Posted: Wed Jul 08, 2009 7:41 pm
by wissew
I'm trying to determine the efficiency of the rules and feeders on a cube. I was not the construction worker or the architect on the monster. With out doing a deep dive into the rule I was hoping to look to the statsbycube for some guidance on this. It shows the following data:
LATEST
Memory Used for Views 0
Number of Stored Views 0
Number of Stored Calculated Cells 3567
Number of Populated String Cells 0
Number of Populated Numeric Cells 3975442
Number of Fed Cells 86442485
Memory Used for Calculations 193280
Memory Used for Feeders 0
Memory Used for Input Data 1533871104
Total Memory Used 1534064384

My instinct tell me this is being way over fed. For 3,567 calculations it is feeding 86+ million cells. Is there a general rule of thumb as to the ratio of feeders to calcs? Also, why would there be no memory used for feeders?

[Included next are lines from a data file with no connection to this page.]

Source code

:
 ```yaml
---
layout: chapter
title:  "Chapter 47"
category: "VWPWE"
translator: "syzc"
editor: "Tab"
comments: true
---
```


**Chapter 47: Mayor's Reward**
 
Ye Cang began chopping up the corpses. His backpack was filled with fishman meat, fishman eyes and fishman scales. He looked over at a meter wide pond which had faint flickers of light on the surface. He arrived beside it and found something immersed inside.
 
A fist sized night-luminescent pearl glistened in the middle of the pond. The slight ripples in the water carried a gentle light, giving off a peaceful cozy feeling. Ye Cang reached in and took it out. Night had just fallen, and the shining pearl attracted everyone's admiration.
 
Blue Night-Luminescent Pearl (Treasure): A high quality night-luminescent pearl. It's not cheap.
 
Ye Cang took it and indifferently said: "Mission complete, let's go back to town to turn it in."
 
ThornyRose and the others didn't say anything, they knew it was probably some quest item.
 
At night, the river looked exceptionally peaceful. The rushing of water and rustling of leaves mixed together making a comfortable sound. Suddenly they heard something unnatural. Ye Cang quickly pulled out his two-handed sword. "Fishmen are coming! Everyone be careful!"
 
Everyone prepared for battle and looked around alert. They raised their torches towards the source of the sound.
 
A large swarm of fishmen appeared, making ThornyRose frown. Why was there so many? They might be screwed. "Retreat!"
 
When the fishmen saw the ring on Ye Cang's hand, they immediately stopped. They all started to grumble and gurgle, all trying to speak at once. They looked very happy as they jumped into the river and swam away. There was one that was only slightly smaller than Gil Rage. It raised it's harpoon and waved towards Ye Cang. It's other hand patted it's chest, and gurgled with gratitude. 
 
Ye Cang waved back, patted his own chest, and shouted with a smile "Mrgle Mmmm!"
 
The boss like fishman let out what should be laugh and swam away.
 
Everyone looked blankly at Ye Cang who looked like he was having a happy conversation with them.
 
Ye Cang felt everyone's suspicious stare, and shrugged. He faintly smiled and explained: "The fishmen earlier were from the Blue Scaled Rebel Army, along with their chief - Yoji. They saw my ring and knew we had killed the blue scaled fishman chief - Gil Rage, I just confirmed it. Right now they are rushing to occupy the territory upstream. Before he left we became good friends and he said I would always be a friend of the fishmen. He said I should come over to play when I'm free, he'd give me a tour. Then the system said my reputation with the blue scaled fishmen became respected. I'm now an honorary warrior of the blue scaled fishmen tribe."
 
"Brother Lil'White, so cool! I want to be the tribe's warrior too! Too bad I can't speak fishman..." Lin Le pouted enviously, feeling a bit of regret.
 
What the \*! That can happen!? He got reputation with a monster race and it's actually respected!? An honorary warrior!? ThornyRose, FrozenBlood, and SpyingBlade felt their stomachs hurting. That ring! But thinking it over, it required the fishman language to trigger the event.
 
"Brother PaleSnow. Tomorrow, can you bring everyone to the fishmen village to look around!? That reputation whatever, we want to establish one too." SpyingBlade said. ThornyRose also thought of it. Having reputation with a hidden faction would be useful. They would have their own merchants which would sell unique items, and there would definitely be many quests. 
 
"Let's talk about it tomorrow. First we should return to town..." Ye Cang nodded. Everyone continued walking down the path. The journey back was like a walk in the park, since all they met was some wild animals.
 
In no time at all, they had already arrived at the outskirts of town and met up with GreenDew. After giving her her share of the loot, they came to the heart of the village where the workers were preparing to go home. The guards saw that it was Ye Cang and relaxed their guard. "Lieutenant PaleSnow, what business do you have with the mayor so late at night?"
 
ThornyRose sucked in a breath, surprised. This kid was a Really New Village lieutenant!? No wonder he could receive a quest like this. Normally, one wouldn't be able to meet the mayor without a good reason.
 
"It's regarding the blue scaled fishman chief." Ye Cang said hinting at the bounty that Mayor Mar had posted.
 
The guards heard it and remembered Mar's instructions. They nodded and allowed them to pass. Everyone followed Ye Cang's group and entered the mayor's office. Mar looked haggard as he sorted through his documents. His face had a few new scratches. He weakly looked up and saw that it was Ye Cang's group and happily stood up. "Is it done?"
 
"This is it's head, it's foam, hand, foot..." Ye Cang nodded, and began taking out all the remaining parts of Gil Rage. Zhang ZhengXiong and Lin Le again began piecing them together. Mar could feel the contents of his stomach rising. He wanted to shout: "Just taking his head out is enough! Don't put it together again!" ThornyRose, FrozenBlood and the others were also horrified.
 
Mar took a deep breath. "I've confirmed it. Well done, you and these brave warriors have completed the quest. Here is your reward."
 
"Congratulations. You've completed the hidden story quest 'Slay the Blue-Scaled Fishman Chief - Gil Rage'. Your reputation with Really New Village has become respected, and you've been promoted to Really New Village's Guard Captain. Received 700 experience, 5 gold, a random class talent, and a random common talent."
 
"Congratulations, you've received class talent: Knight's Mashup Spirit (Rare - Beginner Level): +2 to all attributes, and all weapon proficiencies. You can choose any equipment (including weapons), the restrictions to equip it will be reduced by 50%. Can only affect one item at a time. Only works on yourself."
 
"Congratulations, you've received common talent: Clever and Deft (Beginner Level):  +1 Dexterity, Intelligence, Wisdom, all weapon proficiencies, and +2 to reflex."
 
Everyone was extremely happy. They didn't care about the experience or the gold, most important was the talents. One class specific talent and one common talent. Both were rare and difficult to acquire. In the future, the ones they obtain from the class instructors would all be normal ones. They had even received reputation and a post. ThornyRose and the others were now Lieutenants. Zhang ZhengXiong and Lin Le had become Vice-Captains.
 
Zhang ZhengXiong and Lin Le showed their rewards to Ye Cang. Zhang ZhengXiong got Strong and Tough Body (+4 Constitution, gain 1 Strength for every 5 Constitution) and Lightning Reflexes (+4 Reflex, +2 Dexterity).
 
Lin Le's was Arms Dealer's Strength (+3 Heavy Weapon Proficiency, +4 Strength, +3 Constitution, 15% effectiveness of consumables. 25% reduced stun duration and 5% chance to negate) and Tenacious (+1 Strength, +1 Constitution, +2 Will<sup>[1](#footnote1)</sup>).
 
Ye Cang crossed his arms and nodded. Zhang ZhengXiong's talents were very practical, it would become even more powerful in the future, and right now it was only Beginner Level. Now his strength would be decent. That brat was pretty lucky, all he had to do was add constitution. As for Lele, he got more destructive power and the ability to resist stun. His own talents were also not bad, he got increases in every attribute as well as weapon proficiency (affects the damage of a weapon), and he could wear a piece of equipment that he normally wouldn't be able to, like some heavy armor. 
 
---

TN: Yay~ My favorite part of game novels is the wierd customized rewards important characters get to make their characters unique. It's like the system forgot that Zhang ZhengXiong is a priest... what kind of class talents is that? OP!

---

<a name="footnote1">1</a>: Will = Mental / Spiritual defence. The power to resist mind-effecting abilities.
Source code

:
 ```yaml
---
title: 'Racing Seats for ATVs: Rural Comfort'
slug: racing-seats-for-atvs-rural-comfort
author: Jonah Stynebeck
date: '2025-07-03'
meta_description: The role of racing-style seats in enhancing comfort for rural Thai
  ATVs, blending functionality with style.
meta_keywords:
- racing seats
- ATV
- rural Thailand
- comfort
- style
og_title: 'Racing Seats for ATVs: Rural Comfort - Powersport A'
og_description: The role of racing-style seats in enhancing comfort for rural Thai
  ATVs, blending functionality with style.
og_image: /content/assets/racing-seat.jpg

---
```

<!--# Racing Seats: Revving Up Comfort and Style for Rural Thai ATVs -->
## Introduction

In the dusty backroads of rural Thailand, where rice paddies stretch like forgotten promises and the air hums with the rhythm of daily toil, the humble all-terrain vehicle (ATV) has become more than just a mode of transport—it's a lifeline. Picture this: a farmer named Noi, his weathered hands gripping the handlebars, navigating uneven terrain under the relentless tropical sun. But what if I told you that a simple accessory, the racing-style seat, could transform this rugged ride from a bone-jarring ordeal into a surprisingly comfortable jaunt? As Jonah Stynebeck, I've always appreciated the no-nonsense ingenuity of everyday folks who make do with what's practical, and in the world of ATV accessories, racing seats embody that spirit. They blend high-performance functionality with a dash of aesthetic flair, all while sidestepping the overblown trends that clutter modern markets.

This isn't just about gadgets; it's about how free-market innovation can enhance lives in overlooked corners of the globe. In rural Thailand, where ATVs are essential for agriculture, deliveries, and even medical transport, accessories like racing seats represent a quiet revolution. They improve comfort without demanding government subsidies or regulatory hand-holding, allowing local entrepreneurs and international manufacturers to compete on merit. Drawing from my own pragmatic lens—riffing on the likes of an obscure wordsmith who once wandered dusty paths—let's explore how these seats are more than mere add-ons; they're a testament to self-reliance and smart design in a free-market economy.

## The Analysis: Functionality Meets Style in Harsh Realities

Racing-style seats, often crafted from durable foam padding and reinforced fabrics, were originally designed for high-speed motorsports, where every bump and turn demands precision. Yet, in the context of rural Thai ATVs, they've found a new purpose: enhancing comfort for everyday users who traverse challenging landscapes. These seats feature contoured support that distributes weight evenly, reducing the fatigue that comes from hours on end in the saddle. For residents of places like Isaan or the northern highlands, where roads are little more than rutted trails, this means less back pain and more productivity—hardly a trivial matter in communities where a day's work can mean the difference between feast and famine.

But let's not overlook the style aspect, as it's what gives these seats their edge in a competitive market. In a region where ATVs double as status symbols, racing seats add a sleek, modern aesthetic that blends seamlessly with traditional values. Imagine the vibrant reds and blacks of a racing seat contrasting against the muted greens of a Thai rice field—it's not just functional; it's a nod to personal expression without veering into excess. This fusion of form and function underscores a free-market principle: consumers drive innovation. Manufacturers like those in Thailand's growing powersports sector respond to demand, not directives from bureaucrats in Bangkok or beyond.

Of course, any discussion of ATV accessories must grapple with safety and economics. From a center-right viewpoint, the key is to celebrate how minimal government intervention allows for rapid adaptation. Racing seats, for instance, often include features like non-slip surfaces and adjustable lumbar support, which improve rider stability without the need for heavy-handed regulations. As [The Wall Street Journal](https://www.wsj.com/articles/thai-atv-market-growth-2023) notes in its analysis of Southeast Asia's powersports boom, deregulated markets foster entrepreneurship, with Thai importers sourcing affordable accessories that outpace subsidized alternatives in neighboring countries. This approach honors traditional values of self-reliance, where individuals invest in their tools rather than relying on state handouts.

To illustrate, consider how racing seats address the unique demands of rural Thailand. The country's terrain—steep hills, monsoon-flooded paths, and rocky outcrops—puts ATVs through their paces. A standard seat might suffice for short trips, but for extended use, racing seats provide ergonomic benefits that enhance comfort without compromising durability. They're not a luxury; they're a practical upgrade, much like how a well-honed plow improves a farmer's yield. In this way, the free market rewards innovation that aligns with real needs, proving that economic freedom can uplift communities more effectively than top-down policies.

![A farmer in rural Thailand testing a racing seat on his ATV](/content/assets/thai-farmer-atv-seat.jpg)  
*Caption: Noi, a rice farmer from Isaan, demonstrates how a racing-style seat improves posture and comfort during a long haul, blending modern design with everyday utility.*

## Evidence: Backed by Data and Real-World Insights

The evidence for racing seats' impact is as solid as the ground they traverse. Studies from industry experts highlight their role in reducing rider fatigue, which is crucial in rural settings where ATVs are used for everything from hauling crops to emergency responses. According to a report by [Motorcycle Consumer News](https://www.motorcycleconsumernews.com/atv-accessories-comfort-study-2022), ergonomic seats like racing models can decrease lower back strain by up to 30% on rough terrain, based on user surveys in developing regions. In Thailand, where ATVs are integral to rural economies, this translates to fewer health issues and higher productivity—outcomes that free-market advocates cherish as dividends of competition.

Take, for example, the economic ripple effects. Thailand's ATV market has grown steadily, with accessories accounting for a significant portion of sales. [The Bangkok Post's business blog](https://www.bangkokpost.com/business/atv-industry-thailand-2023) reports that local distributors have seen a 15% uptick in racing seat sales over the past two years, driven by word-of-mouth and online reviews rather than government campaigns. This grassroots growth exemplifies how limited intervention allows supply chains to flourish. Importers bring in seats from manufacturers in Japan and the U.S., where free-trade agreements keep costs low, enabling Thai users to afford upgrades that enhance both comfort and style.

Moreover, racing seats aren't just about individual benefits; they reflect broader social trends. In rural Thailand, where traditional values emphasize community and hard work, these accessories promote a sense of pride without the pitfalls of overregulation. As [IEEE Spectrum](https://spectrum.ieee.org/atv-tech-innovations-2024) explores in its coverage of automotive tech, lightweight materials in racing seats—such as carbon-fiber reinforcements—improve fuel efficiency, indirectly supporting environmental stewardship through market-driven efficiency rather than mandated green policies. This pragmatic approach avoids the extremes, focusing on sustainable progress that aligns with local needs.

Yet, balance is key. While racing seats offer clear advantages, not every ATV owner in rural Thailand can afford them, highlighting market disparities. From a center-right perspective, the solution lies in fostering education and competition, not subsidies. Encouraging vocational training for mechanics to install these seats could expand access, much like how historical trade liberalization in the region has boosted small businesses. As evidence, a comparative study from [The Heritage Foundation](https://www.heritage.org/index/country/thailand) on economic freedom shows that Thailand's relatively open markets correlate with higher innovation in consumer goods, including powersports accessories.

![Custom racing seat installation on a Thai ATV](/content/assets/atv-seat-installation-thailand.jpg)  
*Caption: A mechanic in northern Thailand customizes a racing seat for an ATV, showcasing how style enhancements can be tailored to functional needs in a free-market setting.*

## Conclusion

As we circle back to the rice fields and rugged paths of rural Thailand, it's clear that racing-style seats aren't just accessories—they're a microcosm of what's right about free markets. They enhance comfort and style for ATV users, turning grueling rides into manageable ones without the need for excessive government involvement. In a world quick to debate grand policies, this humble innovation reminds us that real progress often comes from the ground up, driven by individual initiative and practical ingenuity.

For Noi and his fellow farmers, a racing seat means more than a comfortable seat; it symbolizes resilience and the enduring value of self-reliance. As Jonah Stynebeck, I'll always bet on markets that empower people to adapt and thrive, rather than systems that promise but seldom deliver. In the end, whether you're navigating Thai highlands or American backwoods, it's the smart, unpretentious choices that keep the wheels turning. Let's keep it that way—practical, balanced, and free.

Any feedback would be greatly appriciated.

Re: over feeding

Posted: Wed Jul 08, 2009 8:16 pm
by Martin Ryan
Sadly another case of "how long is a piece of string". Generally fed cells shouldn't outnumber calculated cells by more than a factor of, say, 10. But there are so many caveats that go with that, it's almost not even worth paying any attention to that number.

If you're having issues with memory, you'd be better to take out feeders line by line, bouncing the server each time and seeing what impact each line is having, then see if you can make improvements to that line.

Taking another look at your numbers, the ratio of memory used for calculated cells vs input cells is very low so I don't think you're going to yield much improvement from rules or feeders. You may simply need to look at re-ordering the cubes in the dimension (right click on the cube -> re-order).

Martin

Re: over feeding

Posted: Thu Jul 09, 2009 9:01 am
by belair22
I take Martin's particular case on this one. The statsbycube has rarely given me much to go by in the past.

As was alluded to you're better off getting a feel for where the performance bottlenecks are and removing feeders to pintpoint. The good news is one you've have found the cluprit(s) there's potentially a few ways around optimizing feeders depending on the rule and how it fits into the model (ie. remove the rule and potentially use TI populate the rule, using conditional feeders).

I've always steerted clear of pushing rules across huge datasets (Daily Sales, etc...) - there's plenty of options available depending on the source/granuality of the data.